Quote by high school student:
“I’m doing Facebook, YouTube, having a conversation or two with a friend, listening to music at the same time. I’m doing a million things at once, like a lot of people my age,” he says. “Sometimes I’ll say: I need to stop this and do my schoolwork, but I can’t.” “If it weren’t for the Internet, I’d focus more on school and be doing better academically,” he says. But thanks to the Internet, he says, he has discovered and pursued his passion: filmmaking. Without the Internet, “I also wouldn’t know what I want to do with my life.”

With my own 7-year-old son rapidly becoming an online game maniac addict (with every moment he can get on our home computer-scary), I want to know the line between "too much networking" and "just right to pick up the digital skills needed to be a successful professional" in the next 20 years. It sounds like this student is finding his calling in film-making...Will my son find a fulfilling career and human relationships by becoming constantly networked like it seems that many people will be in the near future.

As a parent, what boundaries can and should I set? Right now we are trying to restrict computer time and are refusing to buy Playstation and other games...how long can we hold out?

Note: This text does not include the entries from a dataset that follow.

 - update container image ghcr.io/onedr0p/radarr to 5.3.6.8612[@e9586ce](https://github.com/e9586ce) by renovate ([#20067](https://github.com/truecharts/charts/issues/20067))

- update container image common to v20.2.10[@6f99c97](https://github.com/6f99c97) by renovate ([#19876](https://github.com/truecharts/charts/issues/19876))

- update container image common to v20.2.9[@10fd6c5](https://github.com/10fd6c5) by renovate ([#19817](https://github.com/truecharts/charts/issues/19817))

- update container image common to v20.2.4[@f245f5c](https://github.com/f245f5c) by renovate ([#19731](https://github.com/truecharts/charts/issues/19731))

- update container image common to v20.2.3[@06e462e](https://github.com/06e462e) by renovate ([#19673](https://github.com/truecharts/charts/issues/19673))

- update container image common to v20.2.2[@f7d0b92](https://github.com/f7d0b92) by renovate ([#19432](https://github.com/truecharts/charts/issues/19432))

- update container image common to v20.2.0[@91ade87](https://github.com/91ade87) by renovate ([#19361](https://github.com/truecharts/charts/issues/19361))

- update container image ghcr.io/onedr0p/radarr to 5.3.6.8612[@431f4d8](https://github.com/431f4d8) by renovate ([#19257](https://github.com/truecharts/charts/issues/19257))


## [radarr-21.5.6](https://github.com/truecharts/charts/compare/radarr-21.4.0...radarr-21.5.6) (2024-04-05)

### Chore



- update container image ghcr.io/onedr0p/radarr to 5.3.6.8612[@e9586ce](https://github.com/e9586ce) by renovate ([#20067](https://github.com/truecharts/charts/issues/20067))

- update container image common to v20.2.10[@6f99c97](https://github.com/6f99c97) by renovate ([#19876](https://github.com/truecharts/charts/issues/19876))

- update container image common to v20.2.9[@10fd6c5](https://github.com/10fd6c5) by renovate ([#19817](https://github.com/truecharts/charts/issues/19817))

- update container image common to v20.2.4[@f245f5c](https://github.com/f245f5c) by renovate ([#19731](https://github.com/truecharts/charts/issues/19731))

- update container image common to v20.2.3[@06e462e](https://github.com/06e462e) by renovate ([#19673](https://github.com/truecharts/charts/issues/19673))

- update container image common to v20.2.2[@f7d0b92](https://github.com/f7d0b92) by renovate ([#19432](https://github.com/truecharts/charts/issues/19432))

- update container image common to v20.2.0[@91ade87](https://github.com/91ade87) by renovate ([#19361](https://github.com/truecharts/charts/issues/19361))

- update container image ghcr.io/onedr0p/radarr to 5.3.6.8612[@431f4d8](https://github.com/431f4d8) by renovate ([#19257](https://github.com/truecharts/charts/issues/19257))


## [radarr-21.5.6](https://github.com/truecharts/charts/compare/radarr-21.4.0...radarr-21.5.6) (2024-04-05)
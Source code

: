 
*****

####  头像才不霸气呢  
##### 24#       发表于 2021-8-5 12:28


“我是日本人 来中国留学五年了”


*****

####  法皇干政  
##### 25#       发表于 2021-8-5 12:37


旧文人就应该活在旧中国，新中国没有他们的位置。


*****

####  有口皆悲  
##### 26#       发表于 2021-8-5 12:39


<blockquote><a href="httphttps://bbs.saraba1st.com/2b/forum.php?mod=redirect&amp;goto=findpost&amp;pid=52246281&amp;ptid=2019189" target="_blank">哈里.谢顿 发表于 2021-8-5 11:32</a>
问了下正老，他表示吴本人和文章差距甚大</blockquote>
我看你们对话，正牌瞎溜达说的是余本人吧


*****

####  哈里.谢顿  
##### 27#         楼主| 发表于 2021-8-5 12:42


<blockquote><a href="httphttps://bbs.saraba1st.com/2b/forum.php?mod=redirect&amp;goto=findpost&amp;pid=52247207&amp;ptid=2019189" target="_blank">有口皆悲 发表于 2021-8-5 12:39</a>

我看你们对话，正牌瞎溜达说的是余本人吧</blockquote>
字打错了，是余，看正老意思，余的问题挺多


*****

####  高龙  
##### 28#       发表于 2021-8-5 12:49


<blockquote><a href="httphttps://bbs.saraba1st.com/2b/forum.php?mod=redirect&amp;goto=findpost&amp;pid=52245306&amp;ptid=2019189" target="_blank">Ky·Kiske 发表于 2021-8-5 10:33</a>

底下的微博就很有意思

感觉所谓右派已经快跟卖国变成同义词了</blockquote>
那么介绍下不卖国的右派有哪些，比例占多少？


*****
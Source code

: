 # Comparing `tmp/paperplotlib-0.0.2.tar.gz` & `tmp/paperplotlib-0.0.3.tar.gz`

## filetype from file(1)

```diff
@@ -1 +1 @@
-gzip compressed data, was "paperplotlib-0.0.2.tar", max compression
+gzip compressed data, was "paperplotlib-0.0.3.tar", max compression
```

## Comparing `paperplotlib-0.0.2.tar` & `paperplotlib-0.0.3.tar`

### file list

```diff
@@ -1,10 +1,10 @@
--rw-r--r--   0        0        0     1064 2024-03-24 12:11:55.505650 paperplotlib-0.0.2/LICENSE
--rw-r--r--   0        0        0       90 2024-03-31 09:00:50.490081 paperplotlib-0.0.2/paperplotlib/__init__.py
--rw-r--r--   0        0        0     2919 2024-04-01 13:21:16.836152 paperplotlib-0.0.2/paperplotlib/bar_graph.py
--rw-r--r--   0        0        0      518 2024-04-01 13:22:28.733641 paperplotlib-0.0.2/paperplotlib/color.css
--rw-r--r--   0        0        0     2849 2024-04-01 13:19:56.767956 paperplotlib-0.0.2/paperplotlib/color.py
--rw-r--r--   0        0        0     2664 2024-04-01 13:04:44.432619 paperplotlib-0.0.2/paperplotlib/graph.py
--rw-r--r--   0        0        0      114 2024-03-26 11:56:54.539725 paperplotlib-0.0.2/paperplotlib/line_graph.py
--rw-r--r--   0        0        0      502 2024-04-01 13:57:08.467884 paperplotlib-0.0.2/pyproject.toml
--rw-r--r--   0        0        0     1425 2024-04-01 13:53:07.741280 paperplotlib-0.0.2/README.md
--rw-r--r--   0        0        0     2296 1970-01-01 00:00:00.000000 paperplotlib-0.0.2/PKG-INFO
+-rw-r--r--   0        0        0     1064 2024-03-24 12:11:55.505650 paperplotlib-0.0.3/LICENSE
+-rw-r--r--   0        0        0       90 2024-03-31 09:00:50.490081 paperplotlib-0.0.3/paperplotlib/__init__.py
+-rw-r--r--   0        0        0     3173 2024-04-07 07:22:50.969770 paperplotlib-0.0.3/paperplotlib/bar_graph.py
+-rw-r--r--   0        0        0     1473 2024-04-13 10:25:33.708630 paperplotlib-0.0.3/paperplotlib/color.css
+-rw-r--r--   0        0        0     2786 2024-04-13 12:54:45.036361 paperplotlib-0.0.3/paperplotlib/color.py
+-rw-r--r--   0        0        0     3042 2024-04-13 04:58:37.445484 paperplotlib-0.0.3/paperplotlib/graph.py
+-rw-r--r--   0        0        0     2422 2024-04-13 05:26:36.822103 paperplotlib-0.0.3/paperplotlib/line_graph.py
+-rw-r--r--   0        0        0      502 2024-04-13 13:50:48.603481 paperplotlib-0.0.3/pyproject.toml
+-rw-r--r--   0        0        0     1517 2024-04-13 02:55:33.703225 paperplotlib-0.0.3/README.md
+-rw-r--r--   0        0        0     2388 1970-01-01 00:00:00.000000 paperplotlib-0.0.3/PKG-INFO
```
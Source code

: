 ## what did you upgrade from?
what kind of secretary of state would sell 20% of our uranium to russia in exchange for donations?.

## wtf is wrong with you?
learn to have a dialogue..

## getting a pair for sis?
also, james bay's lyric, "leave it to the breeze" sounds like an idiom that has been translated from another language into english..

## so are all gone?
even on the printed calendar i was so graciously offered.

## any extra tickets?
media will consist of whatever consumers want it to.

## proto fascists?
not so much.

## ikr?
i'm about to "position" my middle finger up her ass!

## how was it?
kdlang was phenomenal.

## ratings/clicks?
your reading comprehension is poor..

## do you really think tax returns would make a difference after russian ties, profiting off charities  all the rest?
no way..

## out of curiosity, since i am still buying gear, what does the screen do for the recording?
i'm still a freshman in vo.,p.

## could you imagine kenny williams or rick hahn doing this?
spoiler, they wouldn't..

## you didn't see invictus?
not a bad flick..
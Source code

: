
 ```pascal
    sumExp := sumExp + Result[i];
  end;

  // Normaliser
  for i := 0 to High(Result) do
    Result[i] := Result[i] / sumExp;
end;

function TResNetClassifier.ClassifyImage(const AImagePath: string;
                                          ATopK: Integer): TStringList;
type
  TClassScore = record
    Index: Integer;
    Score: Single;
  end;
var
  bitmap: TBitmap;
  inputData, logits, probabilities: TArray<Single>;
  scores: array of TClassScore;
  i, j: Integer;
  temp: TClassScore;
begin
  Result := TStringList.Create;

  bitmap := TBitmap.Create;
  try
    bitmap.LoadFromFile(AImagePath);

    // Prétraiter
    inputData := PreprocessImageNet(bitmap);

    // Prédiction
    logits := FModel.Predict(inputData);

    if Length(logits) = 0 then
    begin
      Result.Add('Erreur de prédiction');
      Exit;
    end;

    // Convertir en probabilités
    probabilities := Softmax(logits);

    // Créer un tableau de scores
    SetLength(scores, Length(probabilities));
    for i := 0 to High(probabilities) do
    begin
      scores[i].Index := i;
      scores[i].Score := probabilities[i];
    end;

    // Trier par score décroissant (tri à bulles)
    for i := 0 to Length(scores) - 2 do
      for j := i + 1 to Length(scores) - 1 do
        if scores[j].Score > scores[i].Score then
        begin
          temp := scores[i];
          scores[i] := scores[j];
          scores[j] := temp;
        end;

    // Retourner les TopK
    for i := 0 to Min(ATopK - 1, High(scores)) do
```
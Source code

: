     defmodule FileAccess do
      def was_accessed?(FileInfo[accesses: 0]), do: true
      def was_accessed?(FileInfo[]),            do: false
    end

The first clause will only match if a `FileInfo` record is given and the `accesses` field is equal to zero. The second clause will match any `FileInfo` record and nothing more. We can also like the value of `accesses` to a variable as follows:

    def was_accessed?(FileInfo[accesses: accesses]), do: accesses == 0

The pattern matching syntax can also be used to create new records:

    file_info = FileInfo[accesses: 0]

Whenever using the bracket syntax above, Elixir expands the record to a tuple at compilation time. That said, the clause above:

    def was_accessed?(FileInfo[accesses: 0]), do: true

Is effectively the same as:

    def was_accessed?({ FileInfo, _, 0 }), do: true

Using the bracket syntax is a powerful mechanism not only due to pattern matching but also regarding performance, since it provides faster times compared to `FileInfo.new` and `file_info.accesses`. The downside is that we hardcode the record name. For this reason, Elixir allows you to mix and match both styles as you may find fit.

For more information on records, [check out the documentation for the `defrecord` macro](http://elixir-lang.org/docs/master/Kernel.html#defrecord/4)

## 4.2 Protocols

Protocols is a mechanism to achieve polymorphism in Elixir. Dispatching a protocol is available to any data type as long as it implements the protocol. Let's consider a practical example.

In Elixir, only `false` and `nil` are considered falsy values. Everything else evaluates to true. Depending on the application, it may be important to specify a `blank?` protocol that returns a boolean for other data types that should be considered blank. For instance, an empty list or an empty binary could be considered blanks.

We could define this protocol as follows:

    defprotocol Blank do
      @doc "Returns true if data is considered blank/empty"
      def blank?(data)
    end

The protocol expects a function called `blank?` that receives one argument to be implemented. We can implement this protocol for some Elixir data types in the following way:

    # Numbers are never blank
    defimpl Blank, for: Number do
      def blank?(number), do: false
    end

According to Tony Wagner, the Harvard-based education expert and author of “The Global Achievement Gap,”

There are three basic skills that students need if they want to thrive in a knowledge economy: the ability to do critical thinking and problem-solving; the ability to communicate effectively; and the ability to collaborate."

The list of 3 key skills is good for self-analysis of our program at ICU:
-critical thinking/problem solving
-effective communication
-effective collaboration

Are these really the most important?
Are we really helping students develop competence in these skills?
I think we might be weakest in the area of collaboration...students collaborate on a variety of projects and gain experience to some extent, but we do not "teach" how to be good collaborators. That may be an area to improve in.

Looking Back on ARW Autumn 2010

This was another very good term with two wonderful ARW sections, BB and BH.
Thanks students!

Below are my reflections and some pondering of issues for future courses...

Reading Skills: I required submission of reading notes (summmary, critical reactions, and discussion questions) for every text we read, and almost all students kept up with submission. Ideally, this should be done on a class blog so that all students can see each other's ideas, but I did not require that because I wanted students to bring their ideas to every class and have the ease of just writing their ideas anywhere without having to go to a computer. Last Winter term, I did blogs, and students kept up with them, but complained about inconvenience for having to go to a computer...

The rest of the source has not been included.